Northeast Itasca is an unorganized territory in Itasca County, Minnesota, United States. The population was 1,179 at the 2010 census.

Geography
According to the United States Census Bureau, the unorganized territory has a total area of 424.8 square miles (1,100.2 km2), of which 399.0 square miles (1,033.4 km2) is land and 25.8 square miles (66.7 km2), or 6.07%, is water.

Demographics
At the 2000 census there were 1,170 people, 488 households, and 359 families living in the unorganized territory.  The population density was 2.9 people per square mile (1.1/km2).  There were 1,509 housing units at an average density of 3.8/sq mi (1.5/km2).  The racial makeup of the unorganized territory was 96.92% White, 0.34% Black or African American, 1.37% Native American, 0.17% from other races, and 1.20% from two or more races. Hispanic or Latino of any race were 0.68%.

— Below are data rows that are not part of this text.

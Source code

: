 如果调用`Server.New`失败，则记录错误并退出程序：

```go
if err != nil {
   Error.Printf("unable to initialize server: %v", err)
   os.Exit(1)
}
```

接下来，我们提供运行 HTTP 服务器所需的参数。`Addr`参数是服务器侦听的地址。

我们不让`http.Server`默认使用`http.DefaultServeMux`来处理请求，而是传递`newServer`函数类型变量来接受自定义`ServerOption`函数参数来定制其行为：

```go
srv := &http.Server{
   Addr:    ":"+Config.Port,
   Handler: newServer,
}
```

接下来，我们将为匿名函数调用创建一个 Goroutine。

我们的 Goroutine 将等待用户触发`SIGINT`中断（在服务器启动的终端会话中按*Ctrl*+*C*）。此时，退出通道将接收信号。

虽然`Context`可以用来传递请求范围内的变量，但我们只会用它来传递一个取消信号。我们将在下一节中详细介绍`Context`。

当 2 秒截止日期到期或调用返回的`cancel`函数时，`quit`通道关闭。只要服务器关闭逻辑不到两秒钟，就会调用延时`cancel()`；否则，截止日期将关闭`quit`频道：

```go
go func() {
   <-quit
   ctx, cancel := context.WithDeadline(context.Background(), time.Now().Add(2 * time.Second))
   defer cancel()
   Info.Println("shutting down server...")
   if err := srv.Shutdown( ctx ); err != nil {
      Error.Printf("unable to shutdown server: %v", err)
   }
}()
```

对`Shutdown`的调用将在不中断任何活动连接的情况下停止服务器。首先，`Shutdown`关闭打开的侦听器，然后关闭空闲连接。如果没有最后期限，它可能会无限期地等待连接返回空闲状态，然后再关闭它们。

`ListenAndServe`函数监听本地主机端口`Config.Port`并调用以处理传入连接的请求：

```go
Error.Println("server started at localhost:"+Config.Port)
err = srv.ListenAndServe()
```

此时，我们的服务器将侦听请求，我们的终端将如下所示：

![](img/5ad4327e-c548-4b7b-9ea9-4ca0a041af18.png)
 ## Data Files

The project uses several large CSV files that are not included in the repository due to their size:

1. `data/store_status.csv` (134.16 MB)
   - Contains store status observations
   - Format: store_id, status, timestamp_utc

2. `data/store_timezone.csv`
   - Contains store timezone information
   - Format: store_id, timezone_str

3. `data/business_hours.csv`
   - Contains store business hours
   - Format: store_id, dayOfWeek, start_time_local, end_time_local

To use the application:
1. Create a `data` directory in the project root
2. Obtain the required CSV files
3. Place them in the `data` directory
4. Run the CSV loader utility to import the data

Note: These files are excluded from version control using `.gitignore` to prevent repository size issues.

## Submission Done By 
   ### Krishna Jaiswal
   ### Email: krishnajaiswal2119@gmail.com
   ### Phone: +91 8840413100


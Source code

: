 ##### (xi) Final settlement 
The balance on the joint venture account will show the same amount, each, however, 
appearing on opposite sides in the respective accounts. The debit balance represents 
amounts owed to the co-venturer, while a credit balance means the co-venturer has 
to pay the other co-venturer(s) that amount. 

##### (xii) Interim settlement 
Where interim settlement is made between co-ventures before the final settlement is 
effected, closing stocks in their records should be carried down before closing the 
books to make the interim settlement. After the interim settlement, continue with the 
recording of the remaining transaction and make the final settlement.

Of the 488 households 20.3% had children under the age of 18 living with them, 67.4% were married couples living together, 2.9% had a female householder with no husband present, and 26.4% were non-families. 23.2% of households were one person and 8.6% were one person aged 65 or older.  The average household size was 2.28 and the average family size was 2.66.

The age distribution was 22.5% under the age of 18, 5.6% from 18 to 24, 21.6% from 25 to 44, 31.4% from 45 to 64, and 18.9% 65 or older.  The median age was 45 years. For every 100 females, there were 121.2 males.  For every 100 females age 18 and over, there were 119.1 males.

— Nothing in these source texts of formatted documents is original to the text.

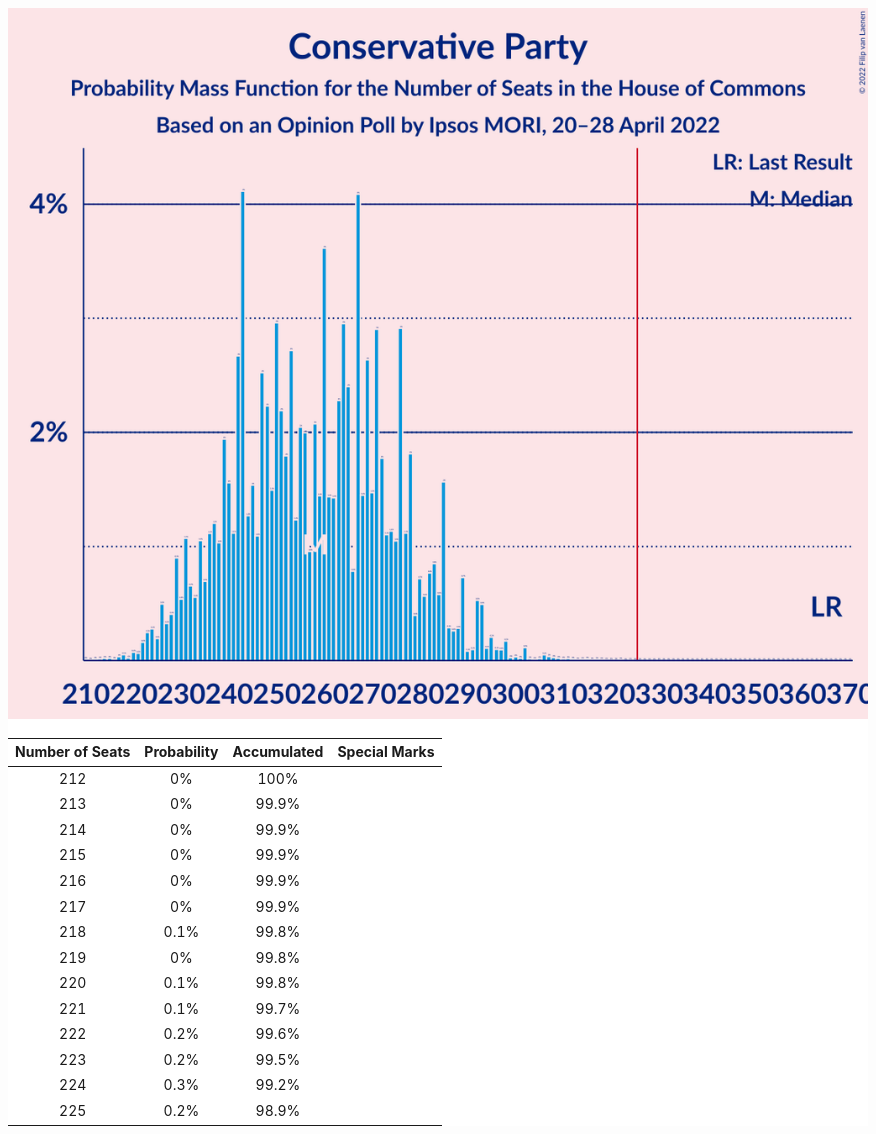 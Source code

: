 ![Graph with seats probability mass function not yet produced](2022-04-28-IpsosMORI-seats-pmf-conservativeparty.png "Seats Probability Mass Function")

| Number of Seats | Probability | Accumulated | Special Marks |
|:---------------:|:-----------:|:-----------:|:-------------:|
| 212 | 0% | 100% |  |
| 213 | 0% | 99.9% |  |
| 214 | 0% | 99.9% |  |
| 215 | 0% | 99.9% |  |
| 216 | 0% | 99.9% |  |
| 217 | 0% | 99.9% |  |
| 218 | 0.1% | 99.8% |  |
| 219 | 0% | 99.8% |  |
| 220 | 0.1% | 99.8% |  |
| 221 | 0.1% | 99.7% |  |
| 222 | 0.2% | 99.6% |  |
| 223 | 0.2% | 99.5% |  |
| 224 | 0.3% | 99.2% |  |
| 225 | 0.2% | 98.9% |  | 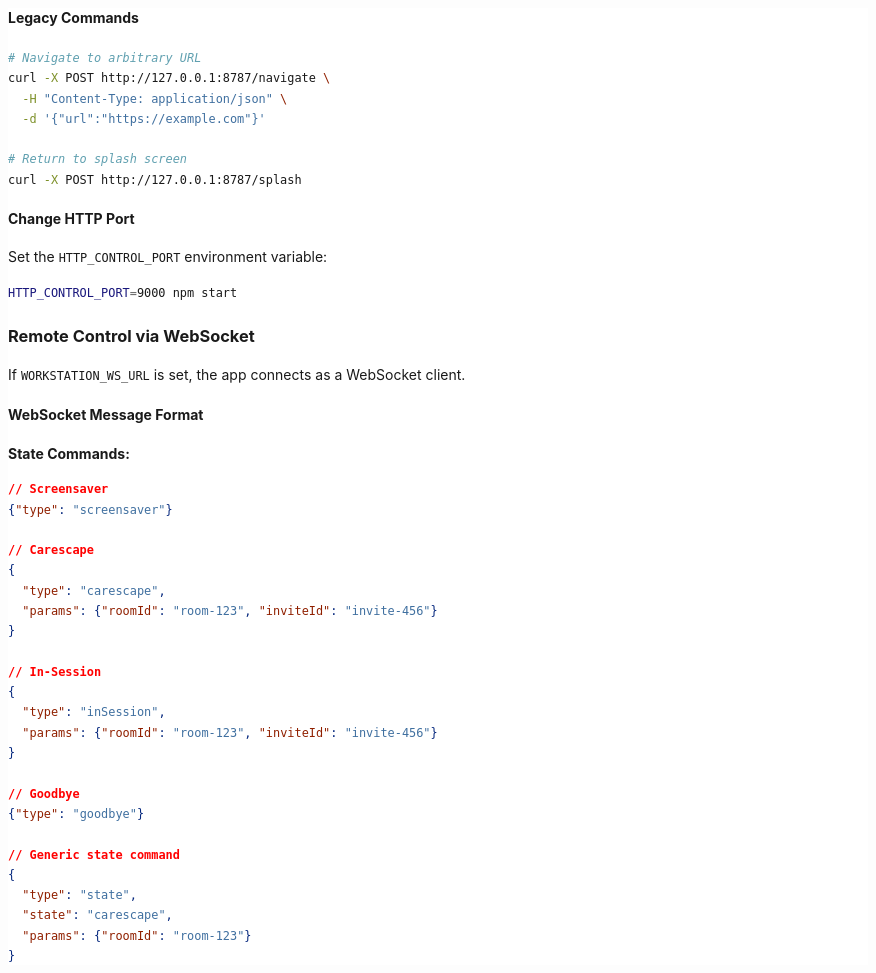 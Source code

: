 #### Legacy Commands

```bash
# Navigate to arbitrary URL
curl -X POST http://127.0.0.1:8787/navigate \
  -H "Content-Type: application/json" \
  -d '{"url":"https://example.com"}'

# Return to splash screen
curl -X POST http://127.0.0.1:8787/splash
```

#### Change HTTP Port

Set the `HTTP_CONTROL_PORT` environment variable:

```bash
HTTP_CONTROL_PORT=9000 npm start
```

### Remote Control via WebSocket

If `WORKSTATION_WS_URL` is set, the app connects as a WebSocket client.

#### WebSocket Message Format

**State Commands:**
```json
// Screensaver
{"type": "screensaver"}

// Carescape
{
  "type": "carescape",
  "params": {"roomId": "room-123", "inviteId": "invite-456"}
}

// In-Session
{
  "type": "inSession",
  "params": {"roomId": "room-123", "inviteId": "invite-456"}
}

// Goodbye
{"type": "goodbye"}

// Generic state command
{
  "type": "state",
  "state": "carescape",
  "params": {"roomId": "room-123"}
}
```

The median household income was $40,583 and the median family income  was $43,565. Males had a median income of $35,104 versus $20,977 for females. The per capita income for the unorganized territory was $18,624.  About 5.3% of families and 6.4% of the population were below the poverty line, including 13.5% of those under age 18 and 3.5% of those age 65 or over.